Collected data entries

--- --- ---

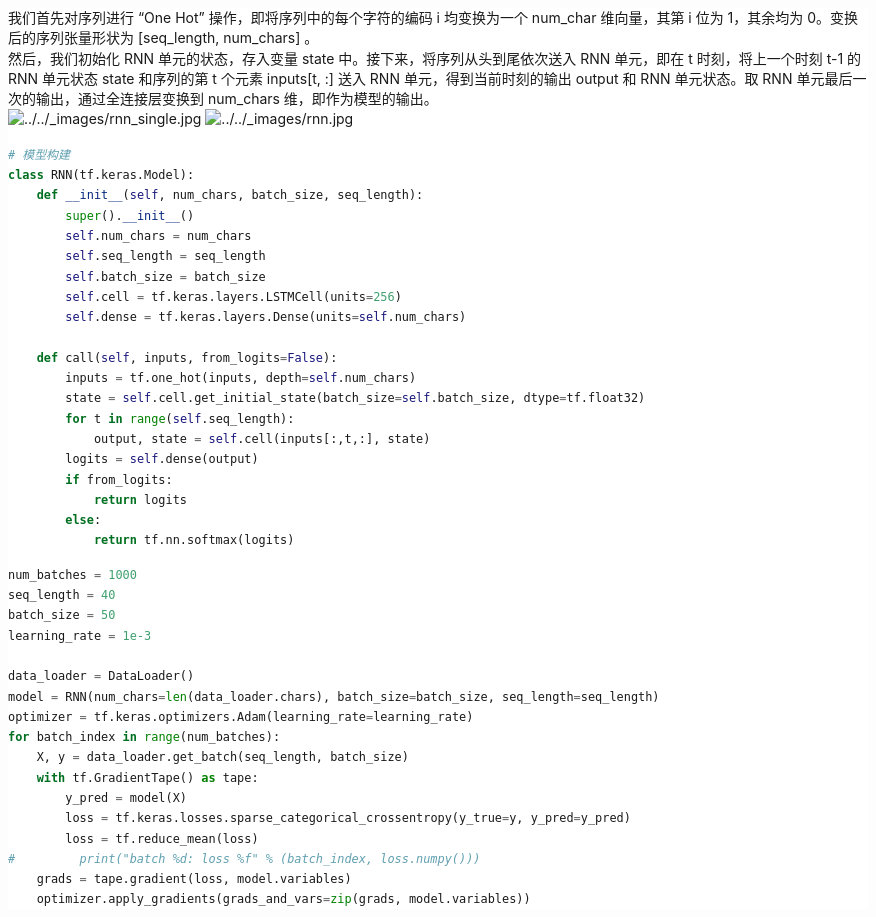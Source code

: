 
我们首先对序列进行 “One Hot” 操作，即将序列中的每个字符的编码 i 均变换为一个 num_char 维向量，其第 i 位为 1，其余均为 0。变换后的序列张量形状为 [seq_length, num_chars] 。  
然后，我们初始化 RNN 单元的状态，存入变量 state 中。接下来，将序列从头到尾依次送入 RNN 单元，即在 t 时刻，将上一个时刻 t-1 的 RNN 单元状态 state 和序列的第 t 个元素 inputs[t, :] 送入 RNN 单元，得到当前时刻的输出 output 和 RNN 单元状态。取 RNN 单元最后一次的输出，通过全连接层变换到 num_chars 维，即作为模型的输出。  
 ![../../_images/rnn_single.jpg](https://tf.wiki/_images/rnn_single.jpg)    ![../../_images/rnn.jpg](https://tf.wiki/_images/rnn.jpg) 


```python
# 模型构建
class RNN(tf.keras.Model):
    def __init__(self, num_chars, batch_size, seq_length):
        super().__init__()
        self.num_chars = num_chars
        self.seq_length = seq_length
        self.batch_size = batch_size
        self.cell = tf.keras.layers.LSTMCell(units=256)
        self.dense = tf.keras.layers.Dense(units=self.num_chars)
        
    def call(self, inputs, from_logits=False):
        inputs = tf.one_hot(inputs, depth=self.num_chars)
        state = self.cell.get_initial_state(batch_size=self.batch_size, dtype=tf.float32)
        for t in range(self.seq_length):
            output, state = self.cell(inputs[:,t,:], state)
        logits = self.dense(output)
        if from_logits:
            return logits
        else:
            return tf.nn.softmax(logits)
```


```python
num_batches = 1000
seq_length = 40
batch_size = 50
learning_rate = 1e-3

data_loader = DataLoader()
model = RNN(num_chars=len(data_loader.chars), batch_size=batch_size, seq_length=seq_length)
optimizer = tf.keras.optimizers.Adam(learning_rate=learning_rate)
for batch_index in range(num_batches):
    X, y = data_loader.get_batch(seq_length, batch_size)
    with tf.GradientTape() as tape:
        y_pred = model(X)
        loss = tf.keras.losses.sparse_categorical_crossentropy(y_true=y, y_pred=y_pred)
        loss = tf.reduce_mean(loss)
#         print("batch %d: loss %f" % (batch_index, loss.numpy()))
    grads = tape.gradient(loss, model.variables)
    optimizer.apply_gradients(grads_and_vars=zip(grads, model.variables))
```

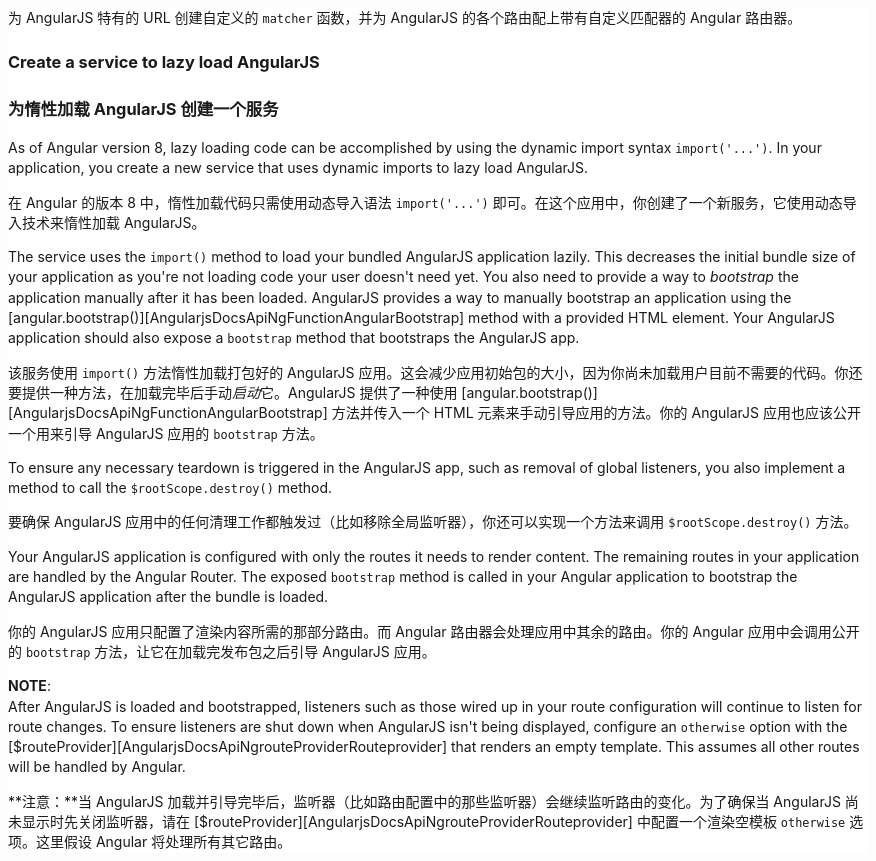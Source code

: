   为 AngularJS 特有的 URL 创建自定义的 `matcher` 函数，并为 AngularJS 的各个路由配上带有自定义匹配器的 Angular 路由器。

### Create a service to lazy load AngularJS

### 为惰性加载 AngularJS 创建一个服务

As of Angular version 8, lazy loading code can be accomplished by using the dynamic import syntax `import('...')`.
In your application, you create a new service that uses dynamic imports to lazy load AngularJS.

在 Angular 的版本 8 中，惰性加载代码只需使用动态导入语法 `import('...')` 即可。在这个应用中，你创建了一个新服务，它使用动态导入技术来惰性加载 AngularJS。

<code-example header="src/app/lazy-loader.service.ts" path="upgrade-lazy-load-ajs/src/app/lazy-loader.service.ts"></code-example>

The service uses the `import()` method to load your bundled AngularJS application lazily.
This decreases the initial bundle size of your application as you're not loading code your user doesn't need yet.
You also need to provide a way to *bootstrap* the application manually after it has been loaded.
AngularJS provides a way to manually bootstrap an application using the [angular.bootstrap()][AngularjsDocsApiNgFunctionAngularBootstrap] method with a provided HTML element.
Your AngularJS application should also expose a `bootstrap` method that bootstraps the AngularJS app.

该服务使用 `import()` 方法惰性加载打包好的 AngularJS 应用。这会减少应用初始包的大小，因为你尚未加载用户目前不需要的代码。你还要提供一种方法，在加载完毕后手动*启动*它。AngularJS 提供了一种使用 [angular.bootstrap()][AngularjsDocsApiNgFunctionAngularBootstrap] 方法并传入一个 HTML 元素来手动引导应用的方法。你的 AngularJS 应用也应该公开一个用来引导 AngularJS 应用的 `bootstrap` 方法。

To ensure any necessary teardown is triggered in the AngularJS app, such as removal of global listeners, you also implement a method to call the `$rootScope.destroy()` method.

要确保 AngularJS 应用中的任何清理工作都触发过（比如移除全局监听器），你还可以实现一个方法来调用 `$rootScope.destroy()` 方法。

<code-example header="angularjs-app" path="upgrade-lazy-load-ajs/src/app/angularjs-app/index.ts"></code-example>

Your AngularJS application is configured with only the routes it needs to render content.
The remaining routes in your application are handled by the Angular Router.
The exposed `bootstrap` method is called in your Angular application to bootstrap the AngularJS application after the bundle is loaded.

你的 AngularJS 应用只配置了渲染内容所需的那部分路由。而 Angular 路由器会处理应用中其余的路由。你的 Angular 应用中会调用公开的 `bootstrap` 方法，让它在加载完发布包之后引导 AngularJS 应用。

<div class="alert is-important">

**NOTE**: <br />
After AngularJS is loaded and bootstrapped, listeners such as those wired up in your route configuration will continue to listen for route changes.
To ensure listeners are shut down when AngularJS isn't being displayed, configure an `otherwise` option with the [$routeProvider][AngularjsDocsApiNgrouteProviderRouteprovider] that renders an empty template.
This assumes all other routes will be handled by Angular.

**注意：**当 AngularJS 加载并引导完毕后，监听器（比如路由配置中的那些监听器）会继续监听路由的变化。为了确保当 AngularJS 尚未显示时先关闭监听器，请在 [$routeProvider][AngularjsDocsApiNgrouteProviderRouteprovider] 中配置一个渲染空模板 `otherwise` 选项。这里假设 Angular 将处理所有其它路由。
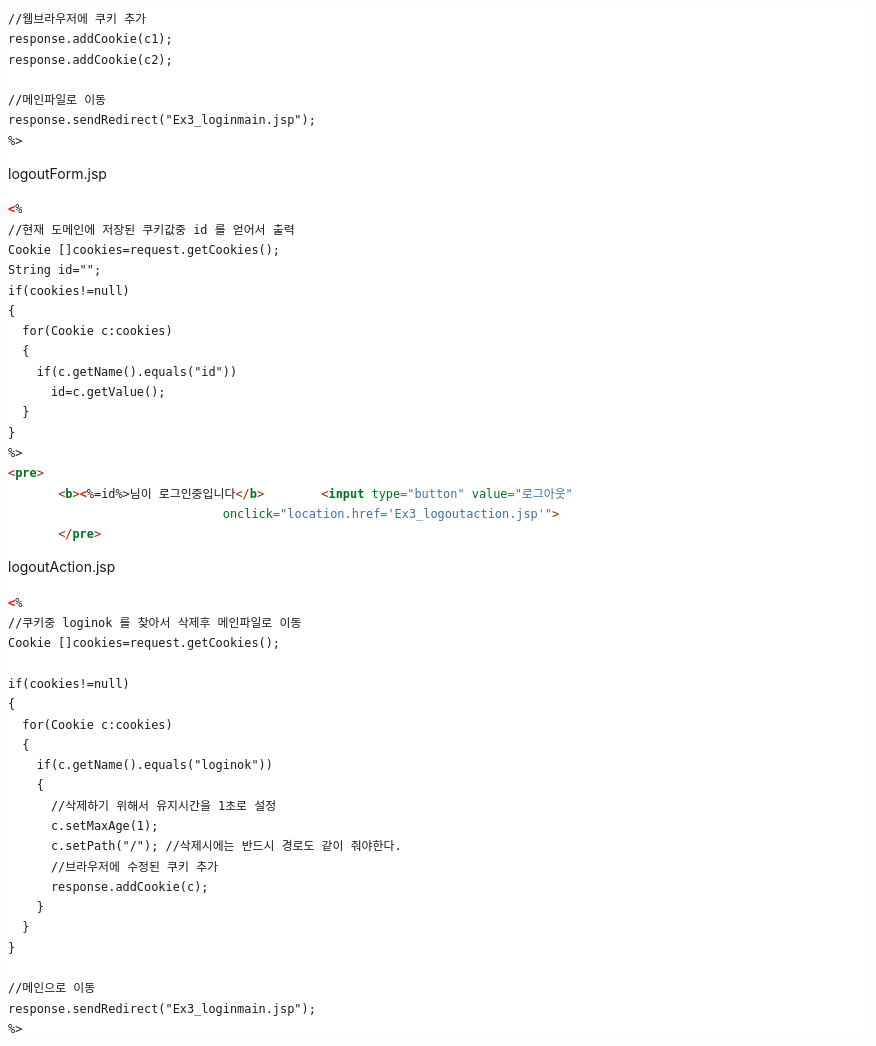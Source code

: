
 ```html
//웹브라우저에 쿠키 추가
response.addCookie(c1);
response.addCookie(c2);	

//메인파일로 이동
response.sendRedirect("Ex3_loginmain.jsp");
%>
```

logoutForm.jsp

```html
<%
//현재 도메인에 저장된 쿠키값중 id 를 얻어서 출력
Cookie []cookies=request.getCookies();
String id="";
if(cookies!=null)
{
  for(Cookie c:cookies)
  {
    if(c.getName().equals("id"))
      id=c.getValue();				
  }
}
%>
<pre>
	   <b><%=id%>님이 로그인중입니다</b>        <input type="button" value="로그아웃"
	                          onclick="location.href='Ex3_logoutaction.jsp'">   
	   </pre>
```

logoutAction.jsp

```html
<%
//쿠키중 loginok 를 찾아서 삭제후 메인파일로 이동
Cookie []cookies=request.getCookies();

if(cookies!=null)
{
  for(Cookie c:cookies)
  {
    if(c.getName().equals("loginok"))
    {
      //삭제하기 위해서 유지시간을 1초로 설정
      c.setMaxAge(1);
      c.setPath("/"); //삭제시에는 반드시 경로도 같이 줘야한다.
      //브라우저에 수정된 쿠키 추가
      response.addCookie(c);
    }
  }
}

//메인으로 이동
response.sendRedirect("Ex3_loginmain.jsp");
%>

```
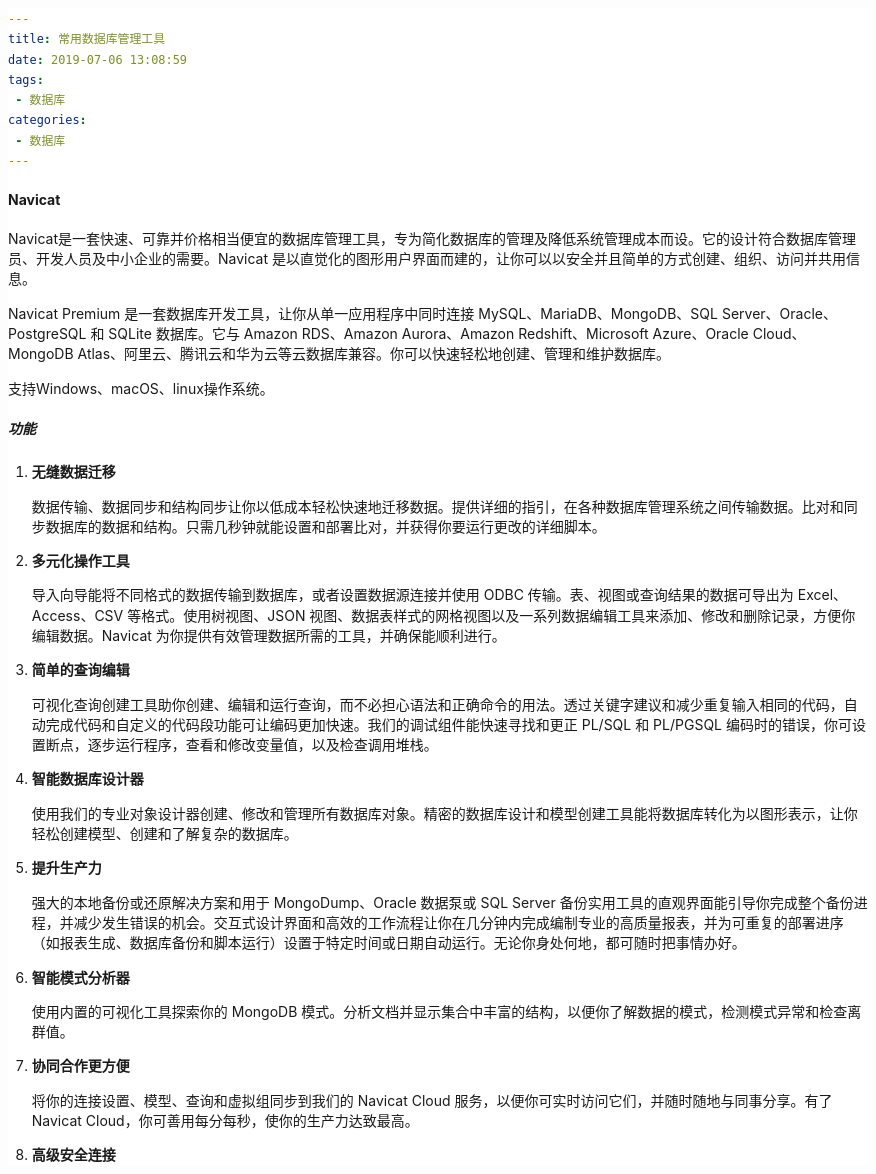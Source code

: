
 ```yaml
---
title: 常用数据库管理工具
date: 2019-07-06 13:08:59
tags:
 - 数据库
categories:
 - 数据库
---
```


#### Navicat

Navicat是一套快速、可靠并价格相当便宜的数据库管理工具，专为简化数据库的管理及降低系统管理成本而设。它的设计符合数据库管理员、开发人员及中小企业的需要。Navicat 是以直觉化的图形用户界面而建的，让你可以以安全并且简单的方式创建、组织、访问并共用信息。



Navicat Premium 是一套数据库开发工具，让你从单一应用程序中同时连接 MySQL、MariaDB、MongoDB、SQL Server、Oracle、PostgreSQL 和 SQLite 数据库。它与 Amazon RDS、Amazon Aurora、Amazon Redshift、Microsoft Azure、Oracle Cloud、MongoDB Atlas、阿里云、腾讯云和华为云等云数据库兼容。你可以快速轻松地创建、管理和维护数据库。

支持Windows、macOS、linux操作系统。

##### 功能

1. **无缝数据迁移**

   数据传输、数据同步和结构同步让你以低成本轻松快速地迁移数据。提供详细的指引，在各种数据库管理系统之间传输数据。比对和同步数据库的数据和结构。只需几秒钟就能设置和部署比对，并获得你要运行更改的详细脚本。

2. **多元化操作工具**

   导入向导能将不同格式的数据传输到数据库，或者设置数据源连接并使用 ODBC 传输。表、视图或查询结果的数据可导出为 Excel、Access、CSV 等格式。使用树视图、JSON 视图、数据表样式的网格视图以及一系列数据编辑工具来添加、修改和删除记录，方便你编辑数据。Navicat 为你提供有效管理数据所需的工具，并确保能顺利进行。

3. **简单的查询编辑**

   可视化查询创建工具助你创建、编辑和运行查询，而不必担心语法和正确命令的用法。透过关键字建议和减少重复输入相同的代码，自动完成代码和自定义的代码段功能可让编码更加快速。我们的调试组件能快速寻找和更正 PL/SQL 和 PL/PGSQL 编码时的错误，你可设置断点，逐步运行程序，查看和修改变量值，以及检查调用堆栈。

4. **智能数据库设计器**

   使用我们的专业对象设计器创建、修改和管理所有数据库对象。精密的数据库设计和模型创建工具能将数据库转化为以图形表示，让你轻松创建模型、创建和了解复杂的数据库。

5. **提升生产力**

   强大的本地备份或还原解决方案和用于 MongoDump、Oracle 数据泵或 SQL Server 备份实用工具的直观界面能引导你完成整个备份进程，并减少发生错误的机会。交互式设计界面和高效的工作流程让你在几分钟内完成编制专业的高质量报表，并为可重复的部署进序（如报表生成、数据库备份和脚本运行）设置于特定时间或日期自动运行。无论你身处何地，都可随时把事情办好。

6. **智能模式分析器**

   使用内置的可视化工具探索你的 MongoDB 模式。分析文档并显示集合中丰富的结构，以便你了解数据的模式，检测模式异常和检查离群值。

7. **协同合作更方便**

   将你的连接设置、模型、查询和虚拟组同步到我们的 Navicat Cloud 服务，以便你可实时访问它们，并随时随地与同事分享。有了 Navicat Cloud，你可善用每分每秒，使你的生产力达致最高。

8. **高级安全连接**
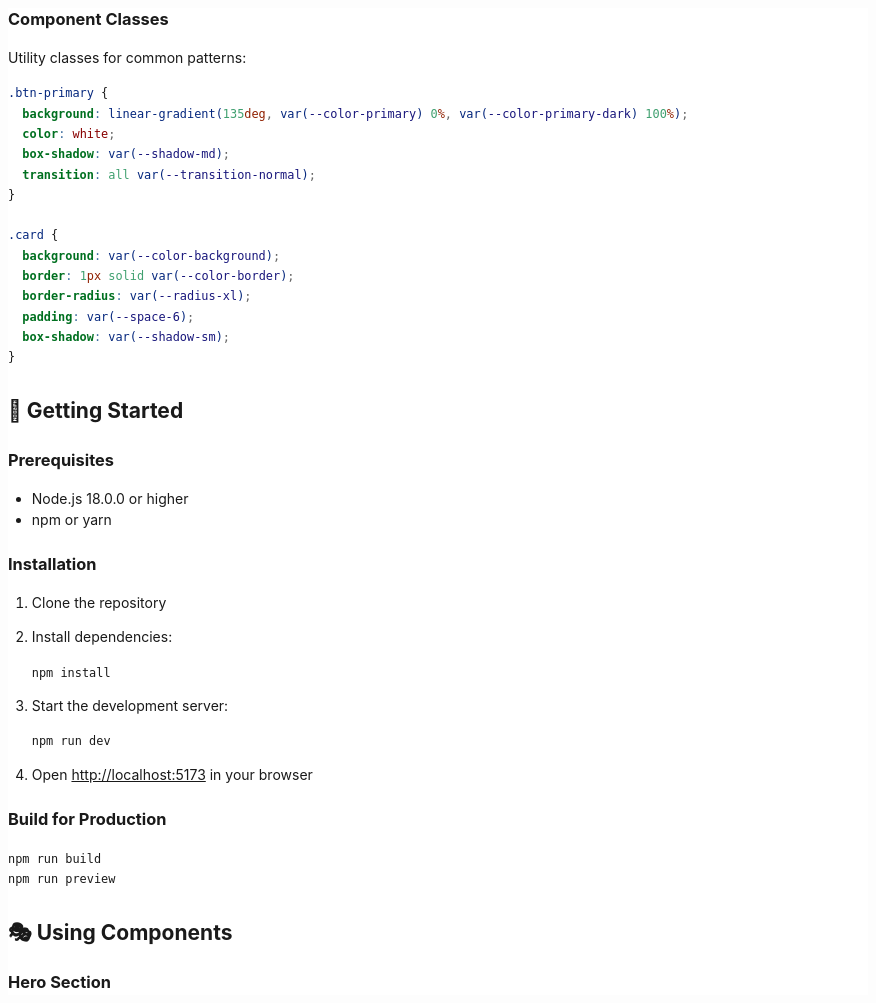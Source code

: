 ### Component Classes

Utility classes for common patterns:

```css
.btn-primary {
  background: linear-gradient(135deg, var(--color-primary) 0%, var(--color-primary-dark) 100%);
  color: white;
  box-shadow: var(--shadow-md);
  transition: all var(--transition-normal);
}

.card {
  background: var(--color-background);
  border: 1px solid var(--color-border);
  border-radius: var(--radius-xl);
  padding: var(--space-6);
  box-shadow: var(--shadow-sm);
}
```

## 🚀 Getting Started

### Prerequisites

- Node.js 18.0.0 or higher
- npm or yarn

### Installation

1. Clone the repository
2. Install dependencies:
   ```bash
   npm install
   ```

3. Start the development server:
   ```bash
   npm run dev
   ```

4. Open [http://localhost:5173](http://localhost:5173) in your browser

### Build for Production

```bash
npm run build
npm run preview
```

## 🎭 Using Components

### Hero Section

--- --- ---

ABOUT THIS EXERCISE
From the records above, print exactly the lines that run from the line with "Your AngularJS application is" to the line with "The remaining routes", inclusive.

WRITTEN RESPONSE
Your AngularJS application is configured with only the routes it needs to render content.
The remaining routes in your application are handled by the Angular Router.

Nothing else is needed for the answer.